LCD SOUNDSYSTEM American Dream

Sept ans après la sortie de « This Is Happening », et six ans après un extravagant concert d’adieu au Madison Square Garden et la dissolution d’LCD Soundsystem, James Murphy et sa bande ressuscitent avec un nouvel album, qui ravira les amateurs de l’électro-pop à la fois dansante et émouvante de ces New-Yorkais chers à nos coeurs. « American Dream » est né le 1er septembre, et il est l’ingrédient parfait pour redonner du groove à cette fin d’été.

Retour inattendu et réussi, « American Dream » fait revivre à bonheur les recettes savoureuses du formidable « Sound Of Silver », album placé dans le Panthéon de mes « albums-baume-au-coeur » favoris.

Rêve américain sur fond de ciel outrageusement bleu : telle est la promesse d’LCD Soundsystem dans ce quatrième et nouvel opus. Pourtant, à l’encontre de sa pochette azur, c’est un opus en clair-obscur qui se dévoile au fil de l’écoute du disque.

Comme à son habitude, James Murphy se moque avec humour des mille travers de notre époque. Mais on perçoit ici un voile de mélancolie douce-amère. Celui-ci vient se poser subrepticement sur les chansons, accompagnant les déhanchements de hochements de tête pensifs, yeux fermés sur sa jeunesse disparue et ses espoirs déchus. Les thèmes abordés le sont toujours avec la même pointe de légèreté, mais se teintent d’un sérieux dépourvu de l’ironie des précédents opus du groupe.

Cauchemars, deuils, regrets et réveils douloureux peuplent ainsi les dix pistes d’ « American Dream ».

« Oh baby, yr having a bad dream, here in my arms », entonne ainsi le chanteur dès les premières notes du disque.

Liant avec habileté le fond à la forme, la voix de James Murphy se fait plus lointaine et lancinante que jamais. Scandée telle qu’on la connaît sur la plupart des morceaux, elle tend sur d’autres à un beau travail de chant. Claire, presque fragile, joliment plaintive sur le superbe How Do You Sleep, elle porte de belles émotions jusqu’à s’évaporer dans l’écran noir des 12 minutes de Black Screen, magnifique hommage à son ami David Bowie.
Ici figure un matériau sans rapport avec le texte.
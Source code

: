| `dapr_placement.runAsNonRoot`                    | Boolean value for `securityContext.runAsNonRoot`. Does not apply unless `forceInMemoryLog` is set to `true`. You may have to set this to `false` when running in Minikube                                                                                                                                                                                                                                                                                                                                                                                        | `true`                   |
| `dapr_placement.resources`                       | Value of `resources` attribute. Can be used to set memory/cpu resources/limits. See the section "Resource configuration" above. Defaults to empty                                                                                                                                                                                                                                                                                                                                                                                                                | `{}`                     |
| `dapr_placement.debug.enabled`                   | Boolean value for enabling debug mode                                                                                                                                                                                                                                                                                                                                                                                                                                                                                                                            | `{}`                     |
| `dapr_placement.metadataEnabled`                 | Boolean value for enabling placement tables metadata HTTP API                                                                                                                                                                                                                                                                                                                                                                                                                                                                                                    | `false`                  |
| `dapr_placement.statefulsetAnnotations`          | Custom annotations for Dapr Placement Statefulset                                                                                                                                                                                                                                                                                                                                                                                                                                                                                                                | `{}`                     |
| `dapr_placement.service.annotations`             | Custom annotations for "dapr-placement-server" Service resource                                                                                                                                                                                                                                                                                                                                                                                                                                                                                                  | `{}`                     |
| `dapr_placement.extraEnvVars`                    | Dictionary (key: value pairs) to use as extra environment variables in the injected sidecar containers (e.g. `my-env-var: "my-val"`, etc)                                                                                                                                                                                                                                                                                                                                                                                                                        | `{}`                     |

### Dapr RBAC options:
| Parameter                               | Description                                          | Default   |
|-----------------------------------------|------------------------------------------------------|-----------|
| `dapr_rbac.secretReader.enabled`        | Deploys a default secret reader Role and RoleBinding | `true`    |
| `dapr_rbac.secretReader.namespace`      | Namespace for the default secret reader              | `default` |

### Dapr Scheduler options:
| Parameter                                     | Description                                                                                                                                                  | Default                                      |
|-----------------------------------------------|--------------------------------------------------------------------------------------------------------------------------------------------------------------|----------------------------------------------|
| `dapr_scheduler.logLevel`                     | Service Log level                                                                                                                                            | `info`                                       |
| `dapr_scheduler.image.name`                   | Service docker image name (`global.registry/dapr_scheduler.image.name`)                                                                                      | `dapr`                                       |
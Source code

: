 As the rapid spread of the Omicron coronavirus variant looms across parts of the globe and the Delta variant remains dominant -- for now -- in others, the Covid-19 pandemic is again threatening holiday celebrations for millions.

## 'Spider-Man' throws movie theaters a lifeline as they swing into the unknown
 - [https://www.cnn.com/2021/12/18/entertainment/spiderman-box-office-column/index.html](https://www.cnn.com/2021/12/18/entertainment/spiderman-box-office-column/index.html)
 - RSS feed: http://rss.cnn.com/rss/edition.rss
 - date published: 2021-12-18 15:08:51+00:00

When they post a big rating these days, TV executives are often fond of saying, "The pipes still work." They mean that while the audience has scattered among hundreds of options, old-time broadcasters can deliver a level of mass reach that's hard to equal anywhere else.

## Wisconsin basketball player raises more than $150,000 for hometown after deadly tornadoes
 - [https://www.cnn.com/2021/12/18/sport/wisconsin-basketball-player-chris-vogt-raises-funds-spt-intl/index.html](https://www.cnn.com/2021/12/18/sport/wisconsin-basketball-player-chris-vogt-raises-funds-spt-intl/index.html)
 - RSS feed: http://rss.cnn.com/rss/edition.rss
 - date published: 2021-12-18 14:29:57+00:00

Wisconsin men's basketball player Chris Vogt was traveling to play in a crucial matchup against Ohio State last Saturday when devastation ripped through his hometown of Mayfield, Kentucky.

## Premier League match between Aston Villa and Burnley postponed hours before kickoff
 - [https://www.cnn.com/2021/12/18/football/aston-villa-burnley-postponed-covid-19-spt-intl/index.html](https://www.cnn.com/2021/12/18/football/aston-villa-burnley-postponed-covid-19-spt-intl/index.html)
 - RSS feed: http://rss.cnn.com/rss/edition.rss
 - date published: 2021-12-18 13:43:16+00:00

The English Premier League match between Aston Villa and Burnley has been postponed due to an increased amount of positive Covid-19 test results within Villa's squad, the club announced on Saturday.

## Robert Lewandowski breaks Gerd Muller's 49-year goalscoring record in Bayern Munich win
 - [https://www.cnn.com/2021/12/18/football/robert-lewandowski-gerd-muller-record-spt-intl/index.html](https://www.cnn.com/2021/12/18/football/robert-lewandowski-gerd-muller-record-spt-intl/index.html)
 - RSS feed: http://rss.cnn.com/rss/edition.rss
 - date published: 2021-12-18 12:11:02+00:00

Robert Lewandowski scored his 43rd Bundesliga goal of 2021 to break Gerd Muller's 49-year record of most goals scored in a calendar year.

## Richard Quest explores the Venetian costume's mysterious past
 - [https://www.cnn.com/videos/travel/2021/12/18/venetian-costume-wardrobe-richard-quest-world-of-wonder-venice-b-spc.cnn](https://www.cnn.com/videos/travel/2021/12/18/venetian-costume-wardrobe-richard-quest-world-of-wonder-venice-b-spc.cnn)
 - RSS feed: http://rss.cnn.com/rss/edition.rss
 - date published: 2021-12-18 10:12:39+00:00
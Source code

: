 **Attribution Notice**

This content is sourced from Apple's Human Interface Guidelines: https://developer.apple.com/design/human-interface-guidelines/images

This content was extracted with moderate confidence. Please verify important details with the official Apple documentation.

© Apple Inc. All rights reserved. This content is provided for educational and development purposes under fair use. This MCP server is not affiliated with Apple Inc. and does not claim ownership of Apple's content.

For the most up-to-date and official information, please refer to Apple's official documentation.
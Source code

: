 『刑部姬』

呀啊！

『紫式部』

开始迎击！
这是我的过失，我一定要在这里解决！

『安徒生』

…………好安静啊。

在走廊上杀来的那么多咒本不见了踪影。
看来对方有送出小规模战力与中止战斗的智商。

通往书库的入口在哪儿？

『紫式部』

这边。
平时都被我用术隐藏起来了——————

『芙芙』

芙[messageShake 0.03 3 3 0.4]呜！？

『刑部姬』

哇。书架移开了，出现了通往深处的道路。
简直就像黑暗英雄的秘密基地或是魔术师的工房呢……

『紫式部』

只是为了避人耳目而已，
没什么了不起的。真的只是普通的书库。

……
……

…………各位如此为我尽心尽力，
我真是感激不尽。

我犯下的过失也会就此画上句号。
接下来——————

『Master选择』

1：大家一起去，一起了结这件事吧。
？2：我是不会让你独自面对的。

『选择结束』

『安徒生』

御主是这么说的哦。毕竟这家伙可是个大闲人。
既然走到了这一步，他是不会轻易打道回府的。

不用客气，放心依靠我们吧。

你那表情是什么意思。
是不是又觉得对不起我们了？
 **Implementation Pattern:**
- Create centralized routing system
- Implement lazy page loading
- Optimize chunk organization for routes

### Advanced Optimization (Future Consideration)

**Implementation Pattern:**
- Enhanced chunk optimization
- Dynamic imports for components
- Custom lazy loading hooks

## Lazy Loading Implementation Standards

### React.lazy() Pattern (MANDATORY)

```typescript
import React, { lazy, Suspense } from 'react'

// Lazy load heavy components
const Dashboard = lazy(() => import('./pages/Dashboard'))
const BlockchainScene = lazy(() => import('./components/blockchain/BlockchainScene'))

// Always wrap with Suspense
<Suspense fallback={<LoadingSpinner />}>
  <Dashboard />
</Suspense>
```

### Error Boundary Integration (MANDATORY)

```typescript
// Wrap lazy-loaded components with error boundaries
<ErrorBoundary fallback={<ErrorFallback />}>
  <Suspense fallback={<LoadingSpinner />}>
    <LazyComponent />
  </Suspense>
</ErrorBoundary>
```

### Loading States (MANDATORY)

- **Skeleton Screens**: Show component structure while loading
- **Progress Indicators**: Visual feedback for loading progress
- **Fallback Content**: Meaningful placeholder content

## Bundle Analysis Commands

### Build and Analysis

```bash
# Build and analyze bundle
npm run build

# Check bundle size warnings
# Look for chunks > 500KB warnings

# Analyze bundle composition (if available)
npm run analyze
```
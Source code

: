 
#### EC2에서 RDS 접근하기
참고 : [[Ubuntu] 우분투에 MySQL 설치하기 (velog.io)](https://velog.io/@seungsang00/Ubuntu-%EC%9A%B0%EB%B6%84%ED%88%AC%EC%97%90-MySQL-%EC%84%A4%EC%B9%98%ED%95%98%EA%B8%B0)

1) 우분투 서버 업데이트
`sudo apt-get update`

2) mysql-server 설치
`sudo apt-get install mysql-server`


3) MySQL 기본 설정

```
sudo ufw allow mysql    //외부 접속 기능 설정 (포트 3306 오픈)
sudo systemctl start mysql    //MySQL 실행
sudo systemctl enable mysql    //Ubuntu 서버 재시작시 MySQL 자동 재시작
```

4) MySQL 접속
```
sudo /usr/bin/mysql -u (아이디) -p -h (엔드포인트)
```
Des crescendos dramatiques viennent par endroits étoffer ces compositions menées par les synthés et rythmes électroniques, un violoncelle et une mandoline s’invitant même le temps d’un morceau. Le travail sur les textures est plus prégnant que jamais. Les nappes synthétiques se superposent, fortes d’une belle épaisseur, répondant au foisonnement des percussions et au tournoiement des guitares. Et puis, de loin en loin, résonnent toujours ces petites cloches au son mat, typiques de mes productions préférées chez DFA Records, qui font s’envoler le rythme et donnent plus que jamais envie de se laisser aller sur le dance floor. Mais ici, c’est toujours avec une larme au coin de l’oeil que l’on danse. Paradoxe tellement délicieux, maîtrisé à merveille par James Murphy, brillant chef d’orchestre de ce bel opus.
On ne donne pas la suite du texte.